Validating REXML Was Re: ANN: REXML 2.5.4

I’m not following you here. Your schema sets up the rules you want the data
to follow, whether it’s a DTD or Relax NG or W3C XML Schemas. Once it’s
parsed, you would then have to see that the data matched your rules.

Instead of a “bit”, it looks to me like you’d have to have code that would
translate from your schema’s granmmar to Ruby and REXML and then you check
every node for the right sequence and the acceptable children.

Although a Relax NG schema might be easier to translate than a DTD, it still
seems significant.

Or am I missing something?

Roger Sperberg

···

On Tuesday, 18 Feb 2003, John Carter wrote:

Hmm. It occurs to me that you don’t need a validating parser.

You can parse and then validate.

Especially if instead of a DTD, you use James Clark’s Relax NG schema.

ie. XML doc + Relax NG Schema + REXML + A bit of ruby magic
and you have a validating parser.

All that is missing is the “bit of ruby magic”, which would probably be
quite small.

Well, there are three problems with writing a validating XML parser.

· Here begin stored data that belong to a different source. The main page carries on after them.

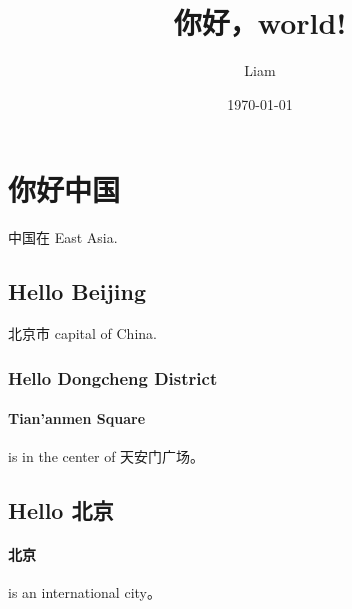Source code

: \documentclass[UTF8]{ctexart}
\title{你好，world!}
\author{Liam}
\date{\today}
\begin{document}
	\maketitle
	\section{你好中国}
	中国在 East Asia.
	\subsection{Hello Beijing}
	北京市 capital of China.
	
	\subsubsection{Hello Dongcheng District}
	\paragraph{Tian'anmen Square} is in the center of 天安门广场。
	\subsection{Hello 北京}
	\paragraph{北京} is an international city。
\end{document}
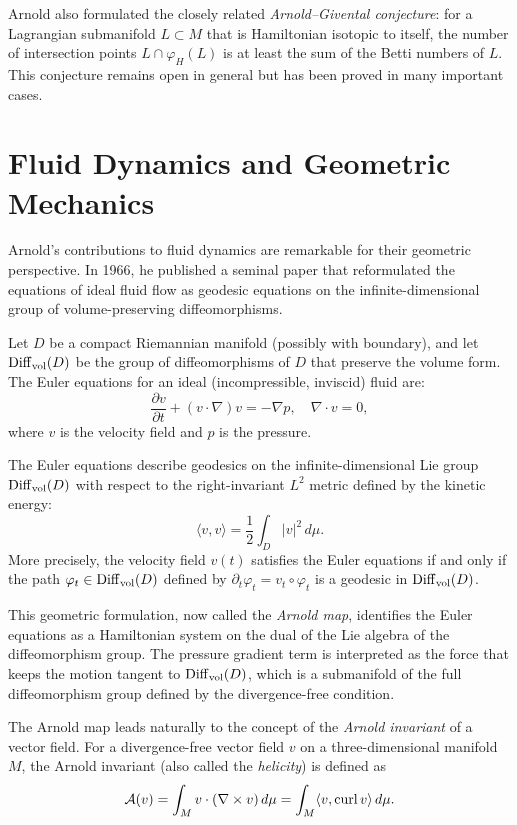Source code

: Arnold also formulated the closely related \emph{Arnold--Givental conjecture}: for a Lagrangian submanifold \(L \subset M\) that is Hamiltonian isotopic to itself, the number of intersection points \(L \cap \varphi_H(L)\) is at least the sum of the Betti numbers of \(L\). This conjecture remains open in general but has been proved in many important cases.

\section{Fluid Dynamics and Geometric Mechanics}

Arnold's contributions to fluid dynamics are remarkable for their geometric perspective. In 1966, he published a seminal paper that reformulated the equations of ideal fluid flow as geodesic equations on the infinite-dimensional group of volume-preserving diffeomorphisms.

Let \(D\) be a compact Riemannian manifold (possibly with boundary), and let \(\Diff_{\vol}(D)\) be the group of diffeomorphisms of \(D\) that preserve the volume form. The Euler equations for an ideal (incompressible, inviscid) fluid are:
\[
\frac{\partial v}{\partial t} + (v \cdot \nabla)v = -\nabla p, \quad \nabla \cdot v = 0,
\]
where \(v\) is the velocity field and \(p\) is the pressure.

\begin{remark}
The Euler equations describe geodesics on the infinite-dimensional Lie group \(\Diff_{\vol}(D)\) with respect to the right-invariant \(L^2\) metric defined by the kinetic energy:
\[
\langle v,v\rangle = \frac{1}{2}\int_D |v|^2\,d\mu.
\]
More precisely, the velocity field \(v(t)\) satisfies the Euler equations if and only if the path \(\varphi_t \in \Diff_{\vol}(D)\) defined by \(\partial_t\varphi_t = v_t \circ \varphi_t\) is a geodesic in \(\Diff_{\vol}(D)\).
\end{remark}

This geometric formulation, now called the \emph{Arnold map}, identifies the Euler equations as a Hamiltonian system on the dual of the Lie algebra of the diffeomorphism group. The pressure gradient term is interpreted as the force that keeps the motion tangent to \(\Diff_{\vol}(D)\), which is a submanifold of the full diffeomorphism group defined by the divergence-free condition.

The Arnold map leads naturally to the concept of the \emph{Arnold invariant} of a vector field. For a divergence-free vector field \(v\) on a three-dimensional manifold \(M\), the Arnold invariant (also called the \emph{helicity}) is defined as
\[
\mathcal{A}(v) = \int_M v \cdot (\nabla \times v)\,d\mu = \int_M \langle v,\curl v\rangle\,d\mu.
\]

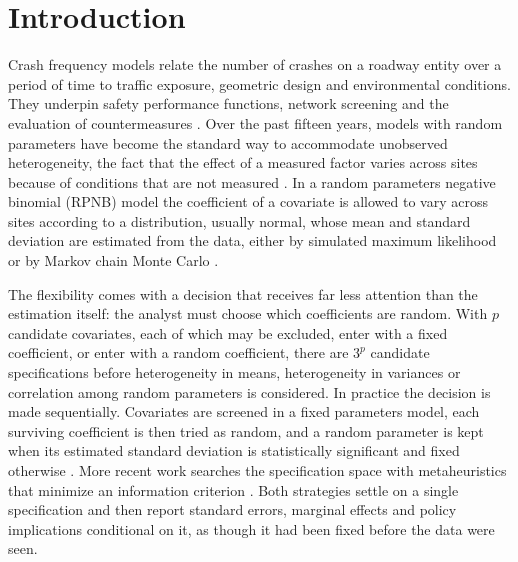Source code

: \section{Introduction}\label{sec:intro}

Crash frequency models relate the number of crashes on a roadway entity over a period of time to traffic exposure, geometric design and environmental conditions. They underpin safety performance functions, network screening and the evaluation of countermeasures \citep{lord2010statistical}. Over the past fifteen years, models with random parameters have become the standard way to accommodate unobserved heterogeneity, the fact that the effect of a measured factor varies across sites because of conditions that are not measured \citep{anastasopoulos2009note, mannering2014analytic, mannering2016unobserved}. In a random parameters negative binomial (RPNB) model the coefficient of a covariate is allowed to vary across sites according to a distribution, usually normal, whose mean and standard deviation are estimated from the data, either by simulated maximum likelihood \citep{train2009discrete, bhat2003simulation} or by Markov chain Monte Carlo \citep{elbasyouny2009accident, buddhavarapu2016modeling}.

The flexibility comes with a decision that receives far less attention than the estimation itself: the analyst must choose which coefficients are random. With $p$ candidate covariates, each of which may be excluded, enter with a fixed coefficient, or enter with a random coefficient, there are $3^p$ candidate specifications before heterogeneity in means, heterogeneity in variances or correlation among random parameters is considered. In practice the decision is made sequentially. Covariates are screened in a fixed parameters model, each surviving coefficient is then tried as random, and a random parameter is kept when its estimated standard deviation is statistically significant and fixed otherwise \citep[e.g.,][]{zeng2017multivariate}. More recent work searches the specification space with metaheuristics that minimize an information criterion \citep{ahern2024extensive}. Both strategies settle on a single specification and then report standard errors, marginal effects and policy implications conditional on it, as though it had been fixed before the data were seen.

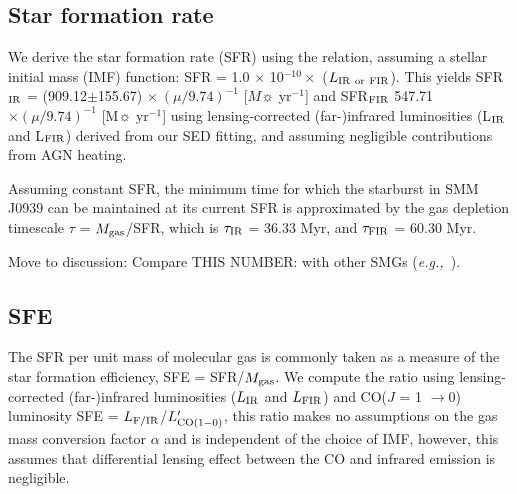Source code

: \documentclass{emulateapj}
\newcommand{\rarr}{$\rightarrow$}
\newcommand{\Lp}{\mbox{$L^{\prime}_{\rm CO(1-0)}$}}
\newcommand{\eg}{{\sl e.g.,~}}
\newcommand{\pmOne}{$^{-1}$}
\begin{document}

\subsection{Star formation rate}
We derive the star formation rate (SFR) using the \citet{Kennicutt98a} relation, assuming a \citet{Chabrier03a}
stellar initial mass (IMF) function: SFR = 1.0 $\times$ 10$^{-10}\times$ ($L_{\rm IR\ or\ FIR}$). This yields SFR$_{\rm IR}$ 
= (909.12$\pm$155.67) $\times\ (\mu/9.74)^{-1}$ [$M\sun$ yr\pmOne] and SFR$_{\rm FIR}$ 547.71$\times(\mu/9.74)^{-1}$ [M$
\sun$ yr\pmOne] using lensing-corrected (far-)infrared luminosities (L$_{\rm IR}$ and L$_{\rm FIR}$) derived from our SED 
fitting, and assuming negligible contributions from AGN heating.

Assuming constant SFR, the minimum time for which the starburst in SMM J0939 can be maintained at its
current SFR is approximated by the gas depletion timescale $\tau$ = $M_{\rm gas}$/SFR, which is $\tau_{\rm IR}$ = 36.33 
Myr, and $\tau_{\rm FIR}$ = 60.30 Myr.

Move to discussion: Compare THIS NUMBER: with other SMGs (\eg \citep{Greve05a}). 

\subsection{SFE}

The SFR per unit mass of molecular gas is commonly taken as a
measure of the star formation efficiency, SFE = SFR/$M_{\rm gas}$. We compute the ratio using lensing-corrected (far-)infrared 
luminosities ($L_{\rm IR}$ and $L_{\rm FIR}$) and CO($J$ = 1 \rarr 0) luminosity SFE = $L_{\rm F/IR}$/\Lp, this ratio makes no assumptions on the gas mass conversion factor $\alpha$ and is independent of the 
choice of IMF, however, this assumes that differential lensing effect between the CO and infrared emission is negligible.
\end{document}
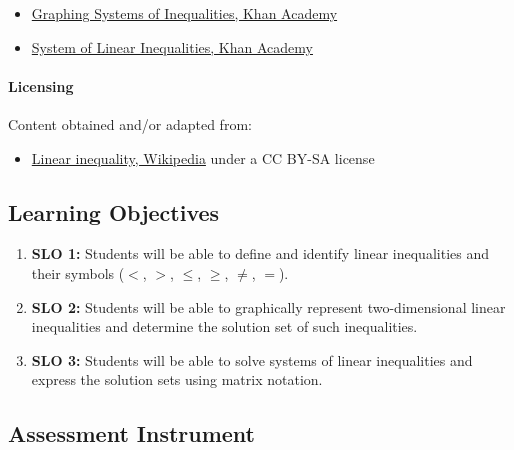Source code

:\begin{itemize}
    \item \href{https://www.khanacademy.org/math/algebra/x2f8bb11595b61c86:inequalities-systems-graphs/x2f8bb11595b61c86:graphing-two-variable-inequalities/v/graphing-systems-of-inequalities-2}{Graphing Systems of Inequalities, Khan Academy}
    \item \href{https://www.youtube.com/watch?v=5xQqwgS3O4U}{System of Linear Inequalities, Khan Academy}
\end{itemize}

\paragraph{Licensing}

Content obtained and/or adapted from:

\begin{itemize}
    \item \href{https://en.wikipedia.org/wiki/Linear_inequality}{Linear inequality, Wikipedia} under a CC BY-SA license
\end{itemize}

\subsection{Learning Objectives}

\begin{enumerate}
    \item \textbf{SLO 1:} Students will be able to define and identify linear inequalities and their symbols ($<$, $>$, $\leq$, $\geq$, $\neq$, $=$).
    \item \textbf{SLO 2:} Students will be able to graphically represent two-dimensional linear inequalities and determine the solution set of such inequalities.
    \item \textbf{SLO 3:} Students will be able to solve systems of linear inequalities and express the solution sets using matrix notation.
\end{enumerate}

\subsection{Assessment Instrument}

Problem 1, parse XML has been done, thats REXML and it does it very very
nicely thank you.

Problem 2, parse the DTD. That’s yucky. Can be done, but it’s no joy.
Solution. Don’t do it. Feed the DTD through one of the several DTD to
Relax NG convertors, and then you can slurp it in using REXML. After all,
the really nifty thing about Relax is that it is in XML.

Problem 3, check that the XML conforms to the Schema (DTD). This is the
missing bit.

But not really hard.

It merely means you need to traverse the DOM, (which REXML makes really
easy), and at each point check whether this item is valid here. REXML
makes querying the Relax Schema easy too.

One of the marks of a good compiler is that it can make sensible fixups
and keep going. But for the purposes of validating XML you usually just
want to say, “Aye! It fits”, or “Nay! It doesn’t, expected XXX at line NNN col MM”

I bet it won’t be a large program at all.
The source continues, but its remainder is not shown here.